Also, phase and faze. 

And reign/rein.  I see "free reign" a LOT lately. 
Please note: Libertarian4321 did not vote for either Hillary or Trump. He voted for Gary Johnson, who was the Libertarian candidate.

Gerard

  • Handlebar Stache
  • *****
  • Posts: 1284
  • Location: eastern canada
Re: Grammar nazi
« Reply #260 on: March 30, 2015, 04:32:01 PM »
Similarly, I have a coworker who types "defiantly" every time he means "definitely" and has been doing so for years now. Drives me nuts!

I'm almost certain that this is because if you type "definately", which is a reasonable enough misspelling, spell check tells you that you want "defiantly".
"I can't believe you're still doing things your way after I explained why my way is better."

TheBuddha

  • Stubble
  • **
  • Posts: 237
Re: Grammar nazi
« Reply #261 on: March 30, 2015, 08:30:40 PM »
I seem to hear a lot of verbs in the wrong past tense:

"I seen a deer."
"I had saw a deer."
"I had went to the store."
etc.

It drives me bonkers.

Also, people mix up "infer" and "imply". (I guess it bugs me more because the person is usually otherwise intelligent and articulate.)

Has anyone noticed that the phrase "in the world" is out of fashion? It's been replaced by "on the planet", e.g. "Apple is one of the largest corporations on the planet."
Debt-free as of 9/11/15. Paid off $50k in 3.5 years.




Kris

  • Magnum Stache
  • ******
  • Posts: 2610
Re: Grammar nazi
« Reply #262 on: March 30, 2015, 08:38:51 PM »
Oooohhh, and then there's the need to use many syllables to appear more intelligent.

Instead of car, say vehicle.

Instead of use, say utilize.

Instead of right now, say at this particular point in time.

Etc.
Please note: Libertarian4321 did not vote for either Hillary or Trump. He voted for Gary Johnson, who was the Libertarian candidate.

BlueHouse

  • Magnum Stache
  • ******
  • Posts: 2585
  • Location: WDC
Re: Grammar nazi
« Reply #263 on: March 31, 2015, 03:44:36 PM »
Instead of right now, say at this particular point in time.
In South Africa, "now" doesn't mean now.  It means later.
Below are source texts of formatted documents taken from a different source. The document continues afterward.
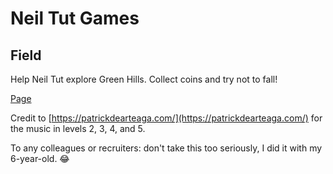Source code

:# Neil Tut Games

## Field
Help Neil Tut explore Green Hills. Collect coins and try not to fall!

[Page](https://github.com/rtitle/neil-tut/wiki/Neil-Tut-Field)

Credit to [https://patrickdearteaga.com/](https://patrickdearteaga.com/) for the music in levels 2, 3, 4, and 5.

To any colleagues or recruiters: don't take this too seriously, I did it with my 6-year-old. 😂

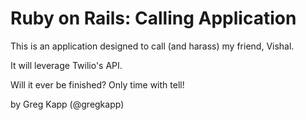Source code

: # Ruby on Rails: Calling Application

This is an application designed to call (and harass) my friend, Vishal.

It will leverage Twilio's API.

Will it ever be finished? Only time with tell!

by Greg Kapp (@gregkapp)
Unless you say "just now", then that means much later.  Just cracked me up thinking of that.  The fastest you can get anything done is "now now", but that just means soon, but not right now.
Sometimes nothing can be a real cool hand

Kris

  • Magnum Stache
  • ******
  • Posts: 2610
Re: Grammar nazi
« Reply #264 on: March 31, 2015, 04:11:34 PM »
Instead of right now, say at this particular point in time.
In South Africa, "now" doesn't mean now.  It means later. Unless you say "just now", then that means much later.  Just cracked me up thinking of that.  The fastest you can get anything done is "now now", but that just means soon, but not right now.

Wow, I had no idea -- that's hilarious! 
Please note: Libertarian4321 did not vote for either Hillary or Trump. He voted for Gary Johnson, who was the Libertarian candidate.

Sunnymo

  • Stubble
  • **
  • Posts: 107
Re: Grammar nazi
« Reply #265 on: April 01, 2015, 03:25:22 AM »
Another 'noun as verb' example...

At the Olympics competitors now 'medal' in an event instead of 'win a medal'. Argh!

MandalayVA

  • Handlebar Stache
  • *****
  • Posts: 1542
  • Location: Orlando FL
Re: Grammar nazi
« Reply #266 on: April 01, 2015, 07:15:07 AM »
For me the biggest thing that irks me isn't one specific mistake (they're/there/their or loose/lose etc.) but repeated mistakes. I can overlook any typo done once or twice, though I'll usually still notice and cringe a little on the inside. What gets me is when people make the same mistake over and over. I tried reading gocurrycracker.com a few times and had to stop because they have a chronic issue with dropping periods from the last sentence in each paragraph. Once I noticed that it was all I could see and it drove me up the effing wall.

Oh, God, I thought that was just me.  I can read GCC but I keep wanting to yell WHY DO YOU HATE USING PERIODS? 

And more annoying shortened words I see:

Rezzies (reservations)
Vacay (vacation)
Resto (restaurant)
Luxe (deluxe)
Bae (baby)
Follow my road to semi-FIRE here:  The Road To Mandalay

Post-corporate life blog: Mandalay At Play  Latest entry: The Ginormocorp Survivors Page

Bardo

  • Stubble
  • **
  • Posts: 214
Re: Grammar nazi
« Reply #267 on: April 01, 2015, 07:46:26 AM »
For me the biggest thing that irks me isn't one specific mistake (they're/there/their or loose/lose etc.) but repeated mistakes. I can overlook any typo done once or twice, though I'll usually still notice and cringe a little on the inside. What gets me is when people make the same mistake over and over. I tried reading gocurrycracker.com a few times and had to stop because they have a chronic issue with dropping periods from the last sentence in each paragraph. Once I noticed that it was all I could see and it drove me up the effing wall.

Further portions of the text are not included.